The protest started at 3 pm on Congress Sq. with about 2,000 protestors attending. Chants started with: “Chancellor, minister, we’re hanging on by a whisker”, and went on with: “The act should be sacked!”
“The act has taken the anomaly out of part-time study programmes and implemented it into regular studies,” told a participant at the protest to MMC. “As examples from abroad show, once tuitions are introduced, it’s impossible to get rid of them,” warns one of the protesters. “We’re fighting against increasing appetite of the capital, which can only be stopped if we’re united and unified,” urged the protesters standing on the improvised stage at the park’s anchor, announcing the act on higher education is just the beginning of a revolt that will unite the people in the fight against the gluttony of capital.
About an hour later the protesters slowly set out on a walk through the city. They left the Congress Sq. down the Wolf St., crossed the Prešeren Sq. and walked up the Masaryk St. past the railway station to reach the premises of the ministry of education. They halted in front of the ministry and kept chanting the main slogan of the protest: “The act should be sacked!” They announced over a megaphone that this would not be the last protest, and warned Minister of Education Jernej Pikalo they would be back.

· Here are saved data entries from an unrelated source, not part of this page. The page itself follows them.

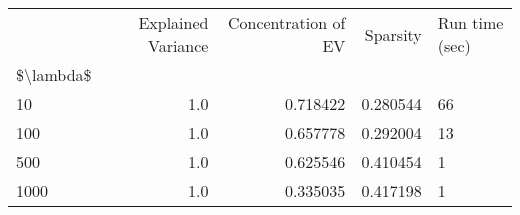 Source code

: \begin{tabular}{lrrrl}
\toprule
{} &  Explained Variance &  Concentration of EV &  Sparsity & Run time (sec) \\
\$\textbackslash lambda\$ &                     &                      &           &                \\
\midrule
10        &                 1.0 &             0.718422 &  0.280544 &             66 \\
100       &                 1.0 &             0.657778 &  0.292004 &             13 \\
500       &                 1.0 &             0.625546 &  0.410454 &              1 \\
1000      &                 1.0 &             0.335035 &  0.417198 &              1 \\
\bottomrule
\end{tabular}
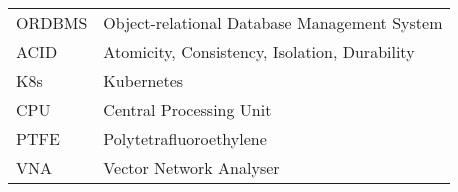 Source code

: 
\seznamzkr

\begin{tabular}{ll}
ORDBMS & Object-relational Database Management System  \\
ACID & Atomicity, Consistency, Isolation, Durability \\
K8s & Kubernetes \\
CPU & Central Processing Unit \\
PTFE & Polytetrafluoroethylene \\
VNA & Vector Network Analyser \\
\end{tabular}

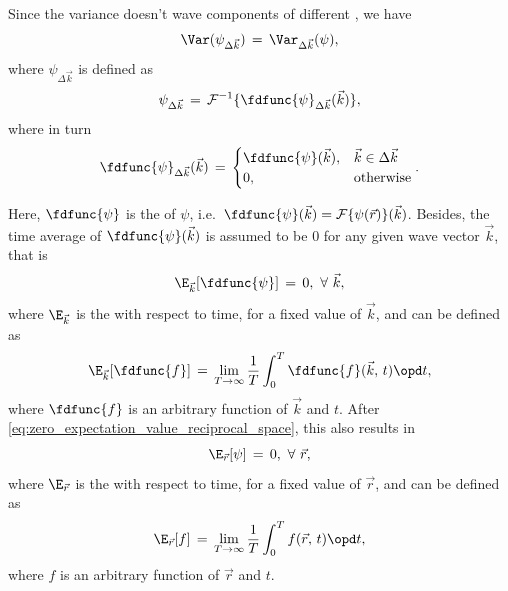 Since the variance doesn't \correlate wave components of different \wavelengths, we have
%
\begin{equation} \label{eq:variance_k_eta_to_variance_eta_k}
\Var(\psi_{\Delta\vec{k}}) \,=\, \Var_{\Delta\vec{k}}(\psi),
\end{equation}
%
where $\psi_{\Delta\vec{k}}$ is defined as
%
\begin{equation} \label{eq:eta_k_of_fd_eta_k}
\psi_{\Delta\vec{k}} \,=\, \mathcal{F}^{-1}\{\fdfunc{\psi}_{\Delta\vec{k}}(\vec{k})\},
\end{equation}
%
where in turn
%
\begin{equation} \label{eq:fd_eta_delta_k_definition}
\fdfunc{\psi}_{\Delta\vec{k}}(\vec{k}) \,=\, \begin{cases}
\fdfunc{\psi}(\vec{k}), & \vec{k} \in \Delta\vec{k} \\
0, & \text{otherwise}
\end{cases}.
\end{equation}

Here, $\fdfunc{\psi}$ is the  of $\psi$, i.e.\ $\fdfunc{\psi}(\vec{k}) = \mathcal{F}\{\psi(\vec{r})\}(\vec{k})$. Besides, the time average of $\fdfunc{\psi}(\vec{k})$ is assumed to be 0 for any given wave vector $\vec{k}$, that is
%
\begin{equation} \label{eq:zero_expectation_value_reciprocal_space}
\E_{\vec{k}}[\fdfunc{\psi}] \,=\, 0,\ \forall\ \vec{k},
\end{equation}
%
where $\E_{\vec{k}}$ is the  with respect to time, for a fixed value of $\vec{k}$, and can be defined as
%
\begin{equation} \label{eq:expectation_value_reciprocal_space_with_regard_to_t_definition}
\E_{\vec{k}}[\fdfunc{f}] \,=\, \lim_{T\to\infty}\frac{1}{T}\int_0^T \fdfunc{f}(\vec{k},\,t)\opd t,
\end{equation}
%
where $\fdfunc{f}$ is an arbitrary function of $\vec{k}$ and $t$. After  \eqref{eq:zero_expectation_value_reciprocal_space}, this also results in 
%
\begin{equation} \label{eq:zero_expectation_value_real_space_with_regard_to_t}
\E_{\vec{r}}[\psi] \,=\, 0,\ \forall\ \vec{r},
\end{equation}
%
where $\E_{\vec{r}}$ is the  with respect to time, for a fixed value of $\vec{r}$, and can be defined as
%
\begin{equation} \label{eq:expectation_value_real_space_with_regard_to_t_definition}
\E_{\vec{r}}[f] \,=\, \lim_{T\to\infty}\frac{1}{T}\int_0^T f(\vec{r},\,t)\opd t,
\end{equation}
%
where $f$ is an arbitrary function of $\vec{r}$ and $t$.

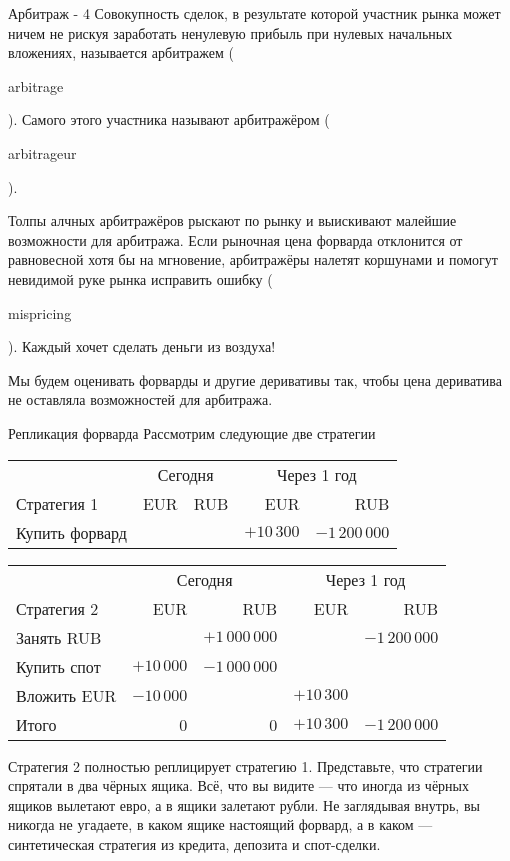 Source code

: \documentclass{beamer}
\newcommand{\en}[1]{\begin{otherlanguage}{english}#1\end{otherlanguage}}
\begin{document}
\begin{frame}{Арбитраж - 4}
\justify
Совокупность сделок, в результате которой участник рынка может ничем не рискуя заработать ненулевую прибыль при нулевых начальных вложениях, называется \alert{арбитражем} (\en{arbitrage}). Самого этого участника называют арбитражёром (\en{arbitrageur}).

\justify
Толпы алчных арбитражёров рыскают по рынку и выискивают малейшие возможности для арбитража. Если рыночная цена форварда отклонится от равновесной хотя бы на мгновение, арбитражёры налетят коршунами и помогут невидимой руке рынка исправить ошибку (\en{mispricing}). Каждый хочет сделать деньги из воздуха! 

\justify
Мы будем оценивать форварды и другие деривативы так, чтобы цена дериватива не оставляла возможностей для арбитража.
\end{frame}



\begin{frame}{Репликация форварда}
\justify
Рассмотрим следующие две стратегии

\justify
\small{
\begin{tabular}{l|r|r|r|r}
 & \multicolumn{2}{c|}{Сегодня} & \multicolumn{2}{c}{Через 1 год} \\ \cline{2-5}
Стратегия 1& EUR & RUB & EUR & RUB \\ \hline
Купить форвард&                              &                                & $+10\,300$ & $-1\,200\,000$
\end{tabular}
}

\justify
\small{
\begin{tabular}{l|r|r|r|r}
& \multicolumn{2}{c|}{Сегодня} & \multicolumn{2}{c}{Через 1 год} \\ \cline{2-5}
Стратегия 2 & EUR & RUB & EUR & RUB \\ \hline
Занять RUB &                             & $+1\,000\,000$ &                    & $-1\,200\,000$ \\
Купить спот        & $+10\,000$ & $-1\,000\,000$  &                     &                                  \\
Вложить EUR & $-10\,000$  &                                  & $+10\,300$ & \\  \hline
Итого & 0 & 0 &  $+10\,300$ & $-1\,200\,000$
\end{tabular}
}

\justify
Стратегия 2 полностью \alert{реплицирует} стратегию 1. Представьте, что стратегии спрятали в два чёрных ящика. Всё, что вы видите --- что иногда из чёрных ящиков вылетают евро, а в ящики залетают рубли. Не заглядывая внутрь, вы никогда не угадаете, в каком ящике настоящий форвард, а в каком --- синтетическая стратегия из кредита, депозита и спот-сделки.
\end{frame}
\end{document}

Criticism of the commercialization of public universities
The organizers of the protest, the Iskra Student Society, claim that the new act on higher education is introducing tuitions into regular studies, increasing the workload for professors and deepening the commercialization of public universities. The introduction of tuitions will, as Iskra believes, cause a boom of payable regular studies on both the undergraduate as well as the graduate levels, since the new act will make it much easier to “pump” the money out of students and their families.
According to Iskra, the new act is a step further on the path towards destruction of common good in the name of increasing private profits. Tuitions are a mechanism of the continued draining of families, which will have to give a significant share of their income for the education of their children, warns Iskra.
Supported by trade unions
The protest against the new act has been supported by Education, Science and Culture Trade Union of Slovenia (Sviz), which also co-signed a recent memorandum written by the trade unions in higher education and student representatives, in which the two groups had pointed out the controversies of the act on higher education.
ŠOS: They’re lying
The Slovenian Student Union (ŠOS) didn’t participate in the protest, since they’re “condoning the spreading of lies” about tuitions being introduced into regular studies. Minister Jernej Pikalo also emphasized at the press conference on Wednesday that the act is good and aimed at limiting the current anomalies in higher education, not at introducing the tuitions in any way. The ministry will attempt to convince the opponents of the act about this, too.